--- Input records ---

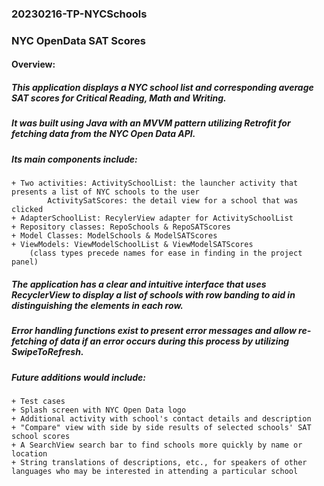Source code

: ### **20230216-TP-NYCSchools**
### NYC OpenData SAT Scores

#### **Overview:**
##### This application displays a NYC school list and corresponding average SAT scores for Critical Reading, Math and Writing.

##### It was built using Java with an MVVM pattern utilizing Retrofit for fetching data from the NYC Open Data API.

##### Its main components include:
	+ Two activities: ActivitySchoolList: the launcher activity that presents a list of NYC schools to the user
			ActivitySatScores: the detail view for a school that was clicked
	+ AdapterSchoolList: RecylerView adapter for ActivitySchoolList
	+ Repository classes: RepoSchools & RepoSATScores
	+ Model Classes: ModelSchools & ModelSATScores
	+ ViewModels: ViewModelSchoolList & ViewModelSATScores
		(class types precede names for ease in finding in the project panel)

##### The application has a clear and intuitive interface that uses RecyclerView to display a list of schools with row banding to aid in distinguishing the elements in each row. 

##### Error handling functions exist to present error messages and allow re-fetching of data if an error occurs during this process by utilizing SwipeToRefresh.

##### Future additions would include:
	+ Test cases
	+ Splash screen with NYC Open Data logo
	+ Additional activity with school's contact details and description
	+ "Compare" view with side by side results of selected schools' SAT school scores
	+ A SearchView search bar to find schools more quickly by name or location
	+ String translations of descriptions, etc., for speakers of other languages who may be interested in attending a particular school
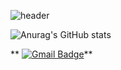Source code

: ![header](https://capsule-render.vercel.app/api?type=waving&color=auto&height=300&section=header&text=songjuhee&fontSize=90&animation=fadeIn&fontAlignY=38)

![Anurag's GitHub stats](https://github-readme-stats.vercel.app/api?username=jhsong76&show_icons=true&theme=radical)

 ** [![Gmail Badge](https://img.shields.io/badge/Gmail-d14836?style=flat-square&logo=Gmail&logoColor=white&link=mailto:20190976@sungshin.ac.kr)](mailto:20190976@sungshin.ac.kr)**
	
<!--
**jhsong76/jhsong76** is a ✨ _special_ ✨ repository because its `README.md` (this file) appears on your GitHub profile.

Here are some ideas to get you started:

- 🔭 I’m currently working on ...
- 🌱 I’m currently learning ...
- 👯 I’m looking to collaborate on ...
- 🤔 I’m looking for help with ...
- 💬 Ask me about ...
- 📫 How to reach me: ...
- 😄 Pronouns: ...
- ⚡ Fun fact: ...
-->
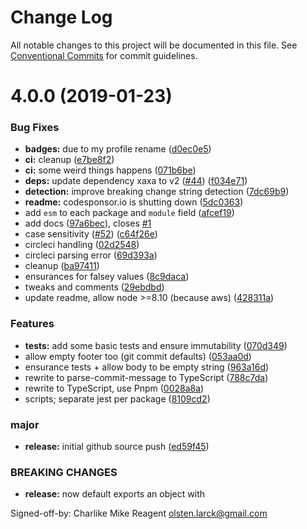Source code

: # Change Log

All notable changes to this project will be documented in this file.
See [Conventional Commits](https://conventionalcommits.org) for commit guidelines.

# 4.0.0 (2019-01-23)


### Bug Fixes

* **badges:** due to my profile rename ([d0ec0e5](https://github.com/tunnckoCore/monorepo/commit/d0ec0e5))
* **ci:** cleanup ([e7be8f2](https://github.com/tunnckoCore/monorepo/commit/e7be8f2))
* **ci:** some weird things happens ([071b6be](https://github.com/tunnckoCore/monorepo/commit/071b6be))
* **deps:** update dependency xaxa to v2 ([#44](https://github.com/tunnckoCore/monorepo/issues/44)) ([f034e71](https://github.com/tunnckoCore/monorepo/commit/f034e71))
* **detection:** improve breaking change string detection ([7dc69b9](https://github.com/tunnckoCore/monorepo/commit/7dc69b9))
* **readme:** codesponsor.io is shutting down ([5dc0363](https://github.com/tunnckoCore/monorepo/commit/5dc0363))
* add `esm` to each package and `module` field ([afcef19](https://github.com/tunnckoCore/monorepo/commit/afcef19))
* add docs ([97a6bec](https://github.com/tunnckoCore/monorepo/commit/97a6bec)), closes [#1](https://github.com/tunnckoCore/monorepo/issues/1)
* case sensitivity ([#52](https://github.com/tunnckoCore/monorepo/issues/52)) ([c64f26e](https://github.com/tunnckoCore/monorepo/commit/c64f26e))
* circleci handling ([02d2548](https://github.com/tunnckoCore/monorepo/commit/02d2548))
* circleci parsing error ([69d393a](https://github.com/tunnckoCore/monorepo/commit/69d393a))
* cleanup ([ba97411](https://github.com/tunnckoCore/monorepo/commit/ba97411))
* ensurances for falsey values ([8c9daca](https://github.com/tunnckoCore/monorepo/commit/8c9daca))
* tweaks and comments ([29ebdbd](https://github.com/tunnckoCore/monorepo/commit/29ebdbd))
* update readme, allow node >=8.10 (because aws) ([428311a](https://github.com/tunnckoCore/monorepo/commit/428311a))


### Features

* **tests:** add some basic tests and ensure immutability ([070d349](https://github.com/tunnckoCore/monorepo/commit/070d349))
* allow empty footer too (git commit defaults) ([053aa0d](https://github.com/tunnckoCore/monorepo/commit/053aa0d))
* ensurance tests + allow body to be empty string ([963a16d](https://github.com/tunnckoCore/monorepo/commit/963a16d))
* rewrite to parse-commit-message to TypeScript ([788c7da](https://github.com/tunnckoCore/monorepo/commit/788c7da))
* rewrite to TypeScript, use Pnpm ([0028a8a](https://github.com/tunnckoCore/monorepo/commit/0028a8a))
* scripts; separate jest per package ([8109cd2](https://github.com/tunnckoCore/monorepo/commit/8109cd2))


### major

* **release:** initial github source push ([ed59f45](https://github.com/tunnckoCore/monorepo/commit/ed59f45))


### BREAKING CHANGES

* **release:** now default exports an object with

Signed-off-by: Charlike Mike Reagent <olsten.larck@gmail.com>
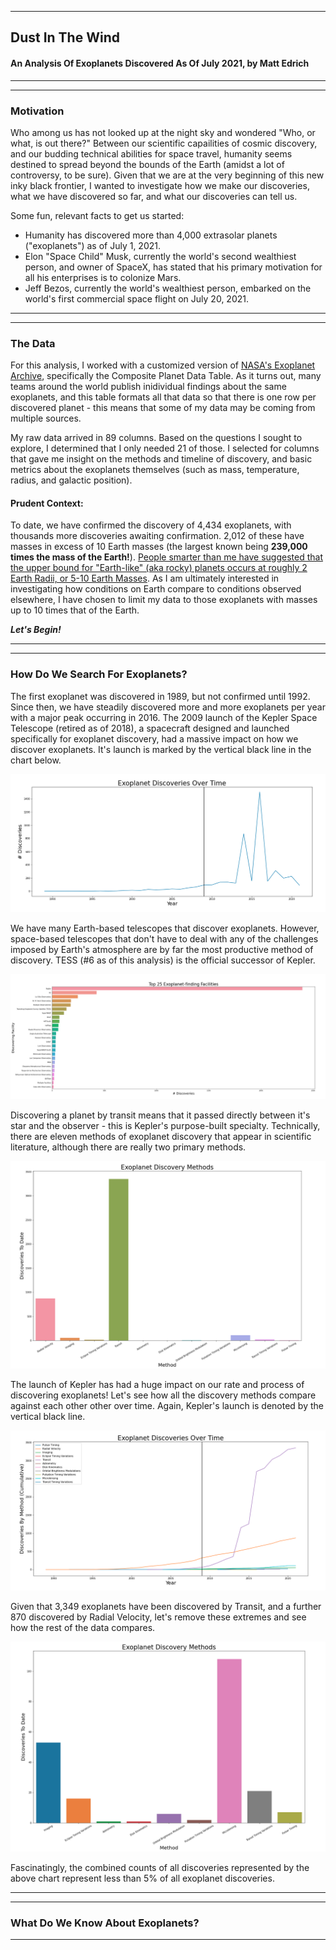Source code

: *** 
## Dust In The Wind
#### An Analysis Of Exoplanets Discovered As Of July 2021, by Matt Edrich 
***

***
### Motivation

Who among us has not looked up at the night sky and wondered "Who, or what, is out there?" Between our scientific capailities of cosmic discovery, and our budding technical abilities for space travel, humanity seems destined to spread beyond the bounds of the Earth (amidst a lot of controversy, to be sure). Given that we are at the very beginning of this new inky black frontier, I wanted to investigate how we make our discoveries, what we have discovered so far, and what our discoveries can tell us.

Some fun, relevant facts to get us started:

* Humanity has discovered more than 4,000 extrasolar planets ("exoplanets") as of July 1, 2021.
* Elon "Space Child" Musk, currently the world's second wealthiest person, and owner of SpaceX, has stated that his primary motivation for all his enterprises is to colonize Mars.
* Jeff Bezos, currently the world's wealthiest person, embarked on the world's first commercial space flight on July 20, 2021.

***

***
### The Data

For this analysis, I worked with a customized version of <a href="https://exoplanetarchive.ipac.caltech.edu/cgi-bin/TblView/nph-tblView?app=ExoTbls&config=PSCompPars" target="_blank">NASA's Exoplanet Archive</a>, specifically the Composite Planet Data Table. As it turns out, many teams around the world publish inidividual findings about the same exoplanets, and this table formats all that data so that there is one row per discovered planet - this means that some of my data may be coming from multiple sources.

My raw data arrived in 89 columns. Based on the questions I sought to explore, I determined that I only needed 21 of those. I selected for columns that gave me insight on the methods and timeline of discovery, and basic metrics about the exoplanets themselves (such as mass, temperature, radius, and galactic position).

#### Prudent Context:

To date, we have confirmed the discovery of 4,434 exoplanets, with thousands more discoveries awaiting confirmation. 2,012 of these have masses in excess of 10 Earth masses (the largest known being **239,000 times the mass of the Earth!**). <a href="https://www.universetoday.com/13757/how-big-do-planets-get/" target="_blank">People smarter than me have suggested that the upper bound for "Earth-like" (aka rocky) planets occurs at roughly 2 Earth Radii, or 5-10 Earth Masses</a>. As I am ultimately interested in investigating how conditions on Earth compare to conditions observed elsewhere, I have chosen to limit my data to those exoplanets with masses up to 10 times that of the Earth.

***Let's Begin!***
***

***
### How Do We Search For Exoplanets?

The first exoplanet was discovered in 1989, but not confirmed until 1992. Since then, we have steadily discovered more and more exoplanets per year with a major peak occurring in 2016. The 2009 launch of the Kepler Space Telescope (retired as of 2018), a spacecraft designed and launched specifically for exoplanet discovery, had a massive impact on how we discover exoplanets. It's launch is marked by the vertical black line in the chart below.

![Timeline of all exoplanet discoveries](images/discoveries_over_time_kepler_wb.png)

We have many Earth-based telescopes that discover exoplanets. However, space-based telescopes that don't have to deal with any of the challenges imposed by Earth's atmosphere are by far the most productive method of discovery. TESS (#6 as of this analysis) is the official successor of Kepler.

![Comparison of prolific facilities](images/prolific_facilities.png)

Discovering a planet by transit means that it passed directly between it's star and the observer - this is Kepler's purpose-built specialty. Technically, there are eleven methods of exoplanet discovery that appear in scientific literature, although there are really two primary methods.

![Count of all exoplanet discovery methods](images/discoveries_wb.png)

The launch of Kepler has had a huge impact on our rate and process of discovering exoplanets! Let's see how all the discovery methods compare against each other other over time. Again, Kepler's launch is denoted by the vertical black line.


![Count of all exoplanet discovery methods](images/discoveries_over_time_by_method_keple_wb.png)


Given that 3,349 exoplanets have been discovered by Transit, and a further 870 discovered by Radial Velocity, let's remove these extremes and see how the rest of the data compares.

![Count of all exoplanet discovery methods without transit or radial velocity](images/discoveries_without_mains_wb.png)

Fascinatingly, the combined counts of all discoveries represented by the above chart represent less than 5% of all exoplanet discoveries. 
***

***
### What Do We Know About Exoplanets?
***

---

Lines containing the word "profile" must be found in the data above and copied.

**jhsong76/jhsong76** is a ✨ _special_ ✨ repository because its `README.md` (this file) appears on your GitHub profile.
* **badges:** due to my profile rename ([d0ec0e5](https://github.com/tunnckoCore/monorepo/commit/d0ec0e5))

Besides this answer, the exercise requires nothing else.